Une image des « boomers » ayant « mal préparé l’avenir » et agi de manière « égoïste »

L’analyse de Monique Dagnaud sur les tensions entre générations en France souligne la perception des jeunes que les « boomers » ont mal préparé l’avenir et ont agi de manière égoïste.

Alors que les boomers sont souvent perçus comme ayant bénéficié des avancées économiques et d’un cadre de vie privilégié, les trentenaires d’aujourd’hui ressentent des inégalités croissantes, notamment en matière de logement et d’emploi.

Des sondages révèlent un sentiment d’injustice envers les retraités, accusés de privilégier leurs intérêts. Dagnaud souligne que, malgré des réussites matérielles, les jeunes se heurtent à des problématiques existentielles contemporaines, introduisant la nécessité d’un nouvel indicateur de stress psychologique pour évaluer leur réalité.

Feu sur les boomers: une psychanalyse collective?

  • Monique Dagnaud 6 octobre 2025 TELOS

L’envolée de François Bayrou sur les « boomers », fin août, a mis le phare sur les inégalités générationnelles. Sujet passionnel s’il en est : se focaliser sur les regards croisés entre jeunes et seniors, et les choix politiques qui ont prévalu au fil des années avec leurs retombées sur les uns et les autres, est une poudre efficace pour enflammer les esprits. De là, il y a même matière à organiser une psychanalyse collective – ce que l’ancien Premier ministre n’envisageait sans doute pas. Y a-t-il une guerre des âges en France ?

Une génération de légende?

La légende des boomers comme une génération bénie des dieux a d’abord été entretenue par des membres de cette classe d’âge. En 2016, l’historien Jean-François Sirinelli (né en 1949) l’immortalise dans son livre Génération sans pareille, les baby-boomers de 1945 à nos jours. Il s’émerveille de la chance historique de ces jeunes nés dans l’après-guerre et qui ont vécu sous les auspices de la paix, la prospérité, le plein-emploi et le progrès. « Quelle que soit l’idéologie à laquelle elle adhère, du communisme au libéralisme, cette génération croit en des lendemains meilleurs », assène-t-il. L’enthousiasme de ce spécialiste de l’histoire culturelle, bien sûr, mérite d’être tempéré – des guerres touchant les Français, en Indochine et en Algérie, ont émaillé les années 50-60, les crises politiques se sont répétées pendant la guerre froide, dès 1973 le chômage s’amorce, la vie matérielle n’était pas si facile pendant ces années, etc. Parallèlement, la littérature fourmille d’auteurs qui ont mis en scène leur génération dans ses faits d’armes (la révolution de 68 en premier lieu), mais ont aussi dépeint ses traits dérisoires, sa légèreté, ses délires sur la liberté sans entraves, son optimisme enfantin et ses désillusions – exemple : Le Club des incorrigibles optimistes de Jean-Michel Guenassia (2009). Malgré ces corrections, un narratif s’est imprimé dans les esprits : les boomers forment une génération inégalable, car ils auraient tout capté – progrès matériel, créativité culturelle, foi dans l’individu, confiance vers l’avenir. Et ce tableau euphorique comporte bien sûr une part de vérité.
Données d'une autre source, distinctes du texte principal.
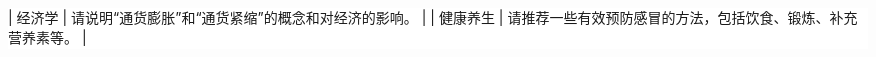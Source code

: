 | 经济学                      | 请说明“通货膨胀”和“通货紧缩”的概念和对经济的影响。                                                                                                                                                                                                                                                                                                                                                                                                                                                                                                                                                                                                                                                                                                                                                                                                                                                                                                                                                                                                                                                                                                                                                                                                                                                                                                                                                                                                                                                                                                                                                                                                                                                                                                                                                                                                                                                                                                                                           |
| 健康养生                    | 请推荐一些有效预防感冒的方法，包括饮食、锻炼、补充营养素等。                                                                                                                                                                                                                                                                                                                                                                                                                                                                                                                                                                                                                                                                                                                                                                                                                                                                                                                                                                                                                                                                                                                                                                                                                                                                                                                                                                                                                                                                                                                                                                                                                                                                                                                                                                                                                                                                                                                        |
Les trentenaires d’aujourd’hui ont le sentiment d’avoir une vie plus difficile que leurs parents, même chez les catégories privilégiées de la jeunesse – par exemple 51% des Français de 25-39 ans à bon niveau de diplôme pensent qu’à leur âge, leurs parents avaient une situation plus confortable qu’eux, 28% une situation identique et 21% une situation moins confortable[1] ; la perception des Allemands du même âge et de la même catégorie sociale est proche quoiqu’un peu plus nuancée : 42% pensent qu’à leur âge leurs parents avaient une situation plus confortable qu’eux, 25% une situation comparable et 33% une situation moins bonne. En France, une part des hauts diplômes est dévaluée, et leur détention n’achemine pas automatiquement vers des emplois gratifiants et bien rémunérés comme autrefois. Accéder à la propriété ou se loger dans le centre des métropoles est devenu difficile pour ceux qui ne bénéficient pas d’un solide coup de main financier de leur famille. De là à imputer aux boomers le fait d’avoir mal préparé l’avenir, d’avoir effectué des choix collectifs égoïstes ou empreints d’inconséquences, il y a un pas que pas mal de jeunes franchissent. Lorsqu’on considère les changements géopolitiques d’aujourd’hui, on pourrait aussi leur reprocher de s’être mis entre les mains de puissances étrangères pour assurer leur défense et leur modèle de consommation.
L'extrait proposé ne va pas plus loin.